Dono da Castellucci é condenado a 64 anos de prisão

O advogado Alecio Castellucci Figueiredo foi condenado a 64 anos de prisão, mais pagamento de multa, pelo crime de lavagem de dinheiro. A decisão judicial foi conhecida em 27 de outubro e o cumprimento da sentença, inicialmente, deve ser em regime fechado. Responsável pelo escritório de advocacia Castellucci Figueiredo e Associados, ele atou em diversas cidades do estado de São Paulo, com a oferta de assessoria tributária aos gestores municipais. Em Piedade, sua empresa levou mais de R$ 1,5 milhão, durante o governo Maria Vicentina (PSDB – PSD), sem licitação. O caso corre na Justiça.

De acordo com o Gedec (Grupo Especial de Delitos Econômicos) do Ministério Público de São Paulo, o escritório de advocacia foi contratado, sem licitação, por diversas cidades entre 2008 e 2013. O objeto era a recuperação e créditos tributários decorrentes da contribuição previdenciária patronal de RAT (Rateio de Acidente de Trabalho) e do FAP (Fator Acidentário de Prevenção). Pelo serviço, Castellucci receberia de 15% a 20% dos valores que cada prefeitura teria deixado de recolher – montante que chegaria a R$ 45 milhões. Para justificar a dispensa do processo licitatório, era dito que a empresa possuía “notória especialização” para tratar de casos dessa natura. Porém, para o MP, a alegação escondia “intuito criminoso de realizar contratação sem o devido processo legal”.

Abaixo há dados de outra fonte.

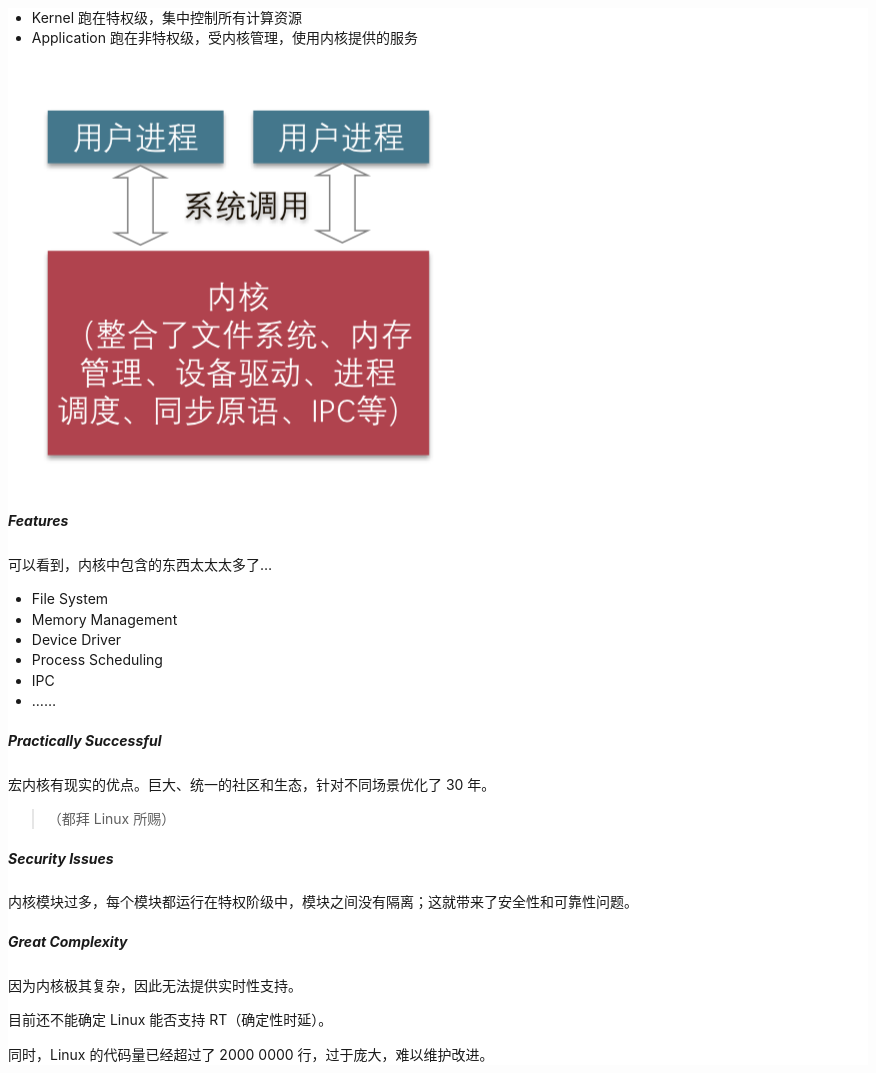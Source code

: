 * Kernel 跑在特权级，集中控制所有计算资源
* Application 跑在非特权级，受内核管理，使用内核提供的服务

![image-20200317102042639](17.assets/image-20200317102042639.png)

##### Features

可以看到，内核中包含的东西太太太多了…

* File System
* Memory Management
* Device Driver
* Process Scheduling
* IPC
* ……

##### Practically Successful

宏内核有现实的优点。巨大、统一的社区和生态，针对不同场景优化了 30 年。

> （都拜 Linux 所赐）

##### Security Issues

内核模块过多，每个模块都运行在特权阶级中，模块之间没有隔离；这就带来了安全性和可靠性问题。

##### Great Complexity

因为内核极其复杂，因此无法提供实时性支持。

目前还不能确定 Linux 能否支持 RT（确定性时延）。

同时，Linux 的代码量已经超过了 2000 0000 行，过于庞大，难以维护改进。
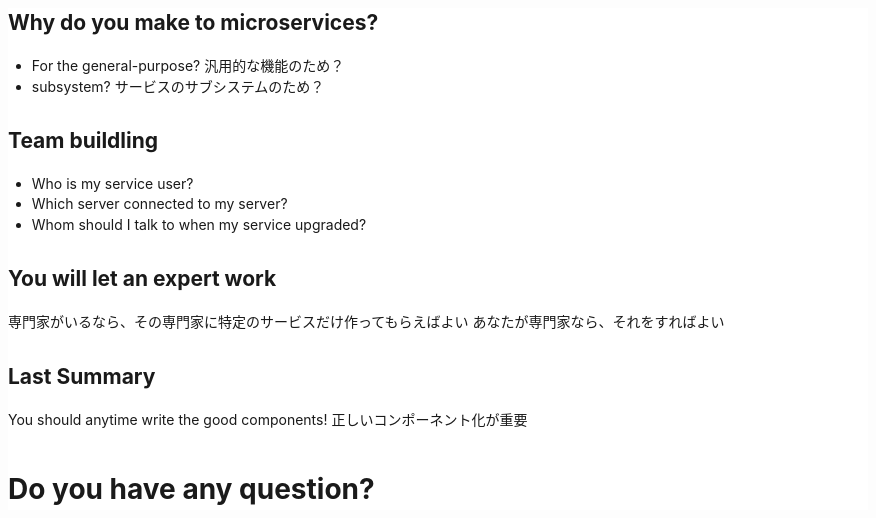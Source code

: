
Why do you make to microservices?
---

* For the general-purpose? 汎用的な機能のため？
* subsystem? サービスのサブシステムのため？

Team buildling
---

* Who is my service user?
* Which server connected to my server?
* Whom should I talk to when my service upgraded?

You will let an expert work
---

専門家がいるなら、その専門家に特定のサービスだけ作ってもらえばよい
あなたが専門家なら、それをすればよい

Last Summary
---

You should anytime write the good components!
正しいコンポーネント化が重要


Do you have any question?
===
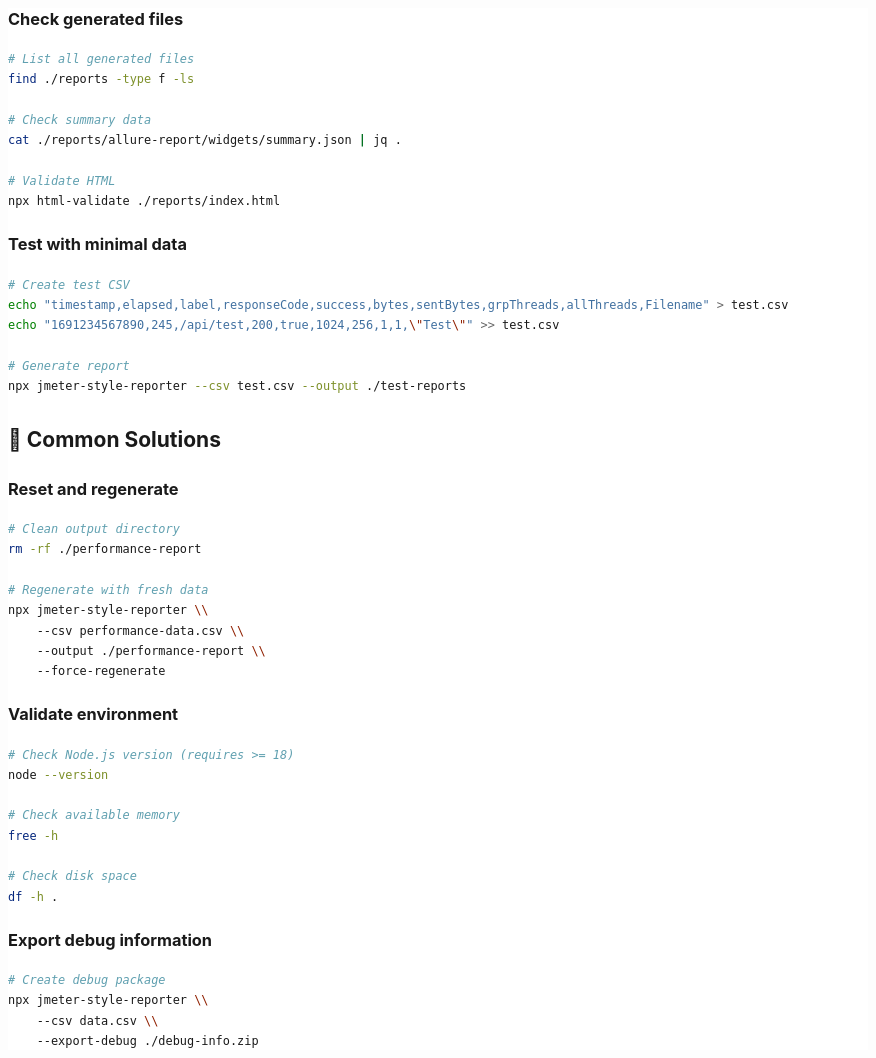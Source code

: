 ### Check generated files
```bash
# List all generated files
find ./reports -type f -ls

# Check summary data
cat ./reports/allure-report/widgets/summary.json | jq .

# Validate HTML
npx html-validate ./reports/index.html
```

### Test with minimal data
```bash
# Create test CSV
echo "timestamp,elapsed,label,responseCode,success,bytes,sentBytes,grpThreads,allThreads,Filename" > test.csv
echo "1691234567890,245,/api/test,200,true,1024,256,1,1,\"Test\"" >> test.csv

# Generate report
npx jmeter-style-reporter --csv test.csv --output ./test-reports
```

## 🔧 Common Solutions

### Reset and regenerate
```bash
# Clean output directory
rm -rf ./performance-report

# Regenerate with fresh data
npx jmeter-style-reporter \\
    --csv performance-data.csv \\
    --output ./performance-report \\
    --force-regenerate
```

### Validate environment
```bash
# Check Node.js version (requires >= 18)
node --version

# Check available memory
free -h

# Check disk space
df -h .
```

### Export debug information
```bash
# Create debug package
npx jmeter-style-reporter \\
    --csv data.csv \\
    --export-debug ./debug-info.zip
```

Consta que o trabalho oferecido por Castellucci era, na verdade, realizado por outra empresa, a Fibank, especializada em consultoria financeira e investimentos. Parte dos recursos pagos pelos municípios era repassada a essa organização, conforme foi admitido pelo próprio réu, em juízo. Segundo o MPT, o fato demonstraria que o escritório de Alecio foi usado como empresa de fachada, usando suas contas bancárias como meio de passagem dos valores decorrentes da prestação de serviços jurídicos ilícitos. A manobra, de acordo com a promotoria, caracterizaria crime de lavagem de dinheiro.
 

Em Piedade – Entre 2013 e 2014, a Castellucci recebeu mais de R$1,5 milhão, pela prestação de supostos serviços de recuperação tributária, em Piedade. Tanto a inexigibilidade de licitação quanto as compensações feitas pela empresa foram contestadas judicialmente. Em denúncia oferecida do TJ-SP (Tribunal de Justiça de São Paulo), o caso foi caracterizado como desvio de verbas públicas, promovido pela ex-prefeita Maria Vicentina e pelo advogado Alecio Castellucci. Em outubro de 2015, o TRF (Tribunal Regional Federal) manteve a condenação que prevê ressarcimento aos cofres públicos, na ordem de R$ 10 milhões, por parte do Executivo.

No dia 29 de agosto, os conselheiros do TCE-SP (Tribuna de Contas do Estado de São Paulo) aplicaram multa de 500 UFESPs (Unidade Fiscal do Estado de São Paulo) – R$ 12.535,00 - , a ser paga por Vicentina. Ela foi considerada responsável pelo polêmico ajuste mantido entre Município e a empresa.